Your answer should consist of the lines in the following data that contain "stable".

Extracted information Block Start

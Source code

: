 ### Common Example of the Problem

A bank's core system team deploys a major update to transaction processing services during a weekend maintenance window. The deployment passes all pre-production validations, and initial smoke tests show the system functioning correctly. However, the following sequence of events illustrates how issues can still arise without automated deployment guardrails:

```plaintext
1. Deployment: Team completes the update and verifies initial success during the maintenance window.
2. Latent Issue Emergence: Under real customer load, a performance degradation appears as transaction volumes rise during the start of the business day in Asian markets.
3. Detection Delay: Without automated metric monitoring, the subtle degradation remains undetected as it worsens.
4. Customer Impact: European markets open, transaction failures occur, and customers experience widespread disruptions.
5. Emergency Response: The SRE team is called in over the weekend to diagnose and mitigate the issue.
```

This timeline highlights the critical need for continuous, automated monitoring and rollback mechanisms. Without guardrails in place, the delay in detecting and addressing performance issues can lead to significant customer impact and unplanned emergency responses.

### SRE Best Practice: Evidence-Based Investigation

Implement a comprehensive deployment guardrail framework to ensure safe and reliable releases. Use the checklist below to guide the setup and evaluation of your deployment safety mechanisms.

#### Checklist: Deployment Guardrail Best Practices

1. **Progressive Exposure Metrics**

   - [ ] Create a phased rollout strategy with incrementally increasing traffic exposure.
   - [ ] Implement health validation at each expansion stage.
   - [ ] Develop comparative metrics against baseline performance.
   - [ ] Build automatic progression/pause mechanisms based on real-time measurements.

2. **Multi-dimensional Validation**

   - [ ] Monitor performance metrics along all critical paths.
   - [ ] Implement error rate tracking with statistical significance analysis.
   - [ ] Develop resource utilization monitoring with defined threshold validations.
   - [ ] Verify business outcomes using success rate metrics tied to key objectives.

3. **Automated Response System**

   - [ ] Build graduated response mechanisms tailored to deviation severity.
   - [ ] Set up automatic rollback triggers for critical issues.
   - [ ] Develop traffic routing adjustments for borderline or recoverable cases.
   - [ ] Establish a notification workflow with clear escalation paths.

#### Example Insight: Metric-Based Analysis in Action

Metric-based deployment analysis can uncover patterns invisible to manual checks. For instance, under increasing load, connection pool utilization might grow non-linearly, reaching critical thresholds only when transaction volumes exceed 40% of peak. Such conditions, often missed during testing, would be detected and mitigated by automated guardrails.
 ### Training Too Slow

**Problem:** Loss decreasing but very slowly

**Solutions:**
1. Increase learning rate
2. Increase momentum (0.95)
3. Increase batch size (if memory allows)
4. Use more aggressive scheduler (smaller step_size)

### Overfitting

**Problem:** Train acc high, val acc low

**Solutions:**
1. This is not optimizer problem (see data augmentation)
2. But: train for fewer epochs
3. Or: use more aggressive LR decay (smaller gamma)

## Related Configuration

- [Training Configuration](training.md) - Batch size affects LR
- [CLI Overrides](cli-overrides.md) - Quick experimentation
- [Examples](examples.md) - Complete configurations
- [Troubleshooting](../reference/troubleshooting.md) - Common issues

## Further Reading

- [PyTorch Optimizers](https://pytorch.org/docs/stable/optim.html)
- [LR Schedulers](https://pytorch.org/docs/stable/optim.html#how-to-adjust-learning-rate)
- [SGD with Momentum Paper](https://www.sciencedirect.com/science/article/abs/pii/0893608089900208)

Extracted information Block End

- Problem solution:
- [PyTorch Optimizers](https://pytorch.org/docs/stable/optim.html)
- [LR Schedulers](https://pytorch.org/docs/stable/optim.html#how-to-adjust-learning-rate)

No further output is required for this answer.